Llegaron los días de la patria con sus blanqueados en las casas, sus banderas en las puertas de calle y sus salvas de ordenanza en la fortaleza de Hidalgo. Latió el corazón de los cívicos con la idea de endosar el traje marcial, para lucirlo ante las bellas; latió también el de éstas con la perspectiva de los vestidos, de los paseos y de las diversiones; pensaron en sus brindis patrioteros los patriotas del día para el banquete de la tarde; resonó la canción nacional en todas las calles de la ciudad, y Santiago sacudió el letargo habitual que lo domina para revestirse de la periódica alegría con que celebra el aniversario de la independencia.

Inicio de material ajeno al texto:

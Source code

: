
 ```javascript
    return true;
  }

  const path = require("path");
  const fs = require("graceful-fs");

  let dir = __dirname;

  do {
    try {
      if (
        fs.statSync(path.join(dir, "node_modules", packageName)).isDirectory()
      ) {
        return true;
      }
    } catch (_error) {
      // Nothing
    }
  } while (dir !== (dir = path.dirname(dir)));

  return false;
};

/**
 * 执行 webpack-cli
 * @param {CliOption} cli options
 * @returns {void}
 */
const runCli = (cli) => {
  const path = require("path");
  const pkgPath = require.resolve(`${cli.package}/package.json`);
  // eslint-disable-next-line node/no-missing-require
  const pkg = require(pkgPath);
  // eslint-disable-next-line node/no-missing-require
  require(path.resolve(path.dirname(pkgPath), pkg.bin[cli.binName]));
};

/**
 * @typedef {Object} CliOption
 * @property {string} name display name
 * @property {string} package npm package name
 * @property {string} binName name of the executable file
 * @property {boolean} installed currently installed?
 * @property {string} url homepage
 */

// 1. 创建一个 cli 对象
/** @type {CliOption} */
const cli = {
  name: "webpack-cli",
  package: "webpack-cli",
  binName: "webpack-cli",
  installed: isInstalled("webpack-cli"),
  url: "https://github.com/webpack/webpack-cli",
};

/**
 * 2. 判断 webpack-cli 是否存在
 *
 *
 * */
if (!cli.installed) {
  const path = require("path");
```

Pero los días 17 y 18 del glorioso mes no son más que el preludio del ardiente entusiasmo con que los santiaguinos parece quisieran recuperar el tiempo perdido para las diversiones durante el resto del año. Los cañonazos al rayar el alba, la canción nacional cantada a esa hora por las niñas de algún colegio, con asistencia de curiosos provincianos que llegan a la capital con propósito de no perder nada del Dieciocho, la formación en la plaza y la misa de gracia en la Catedral, el paseo a la Alameda, la asistencia a los fuegos y al teatro, no son más que los precursores de la gran diversión del día 19: el paseo a la Pampilla.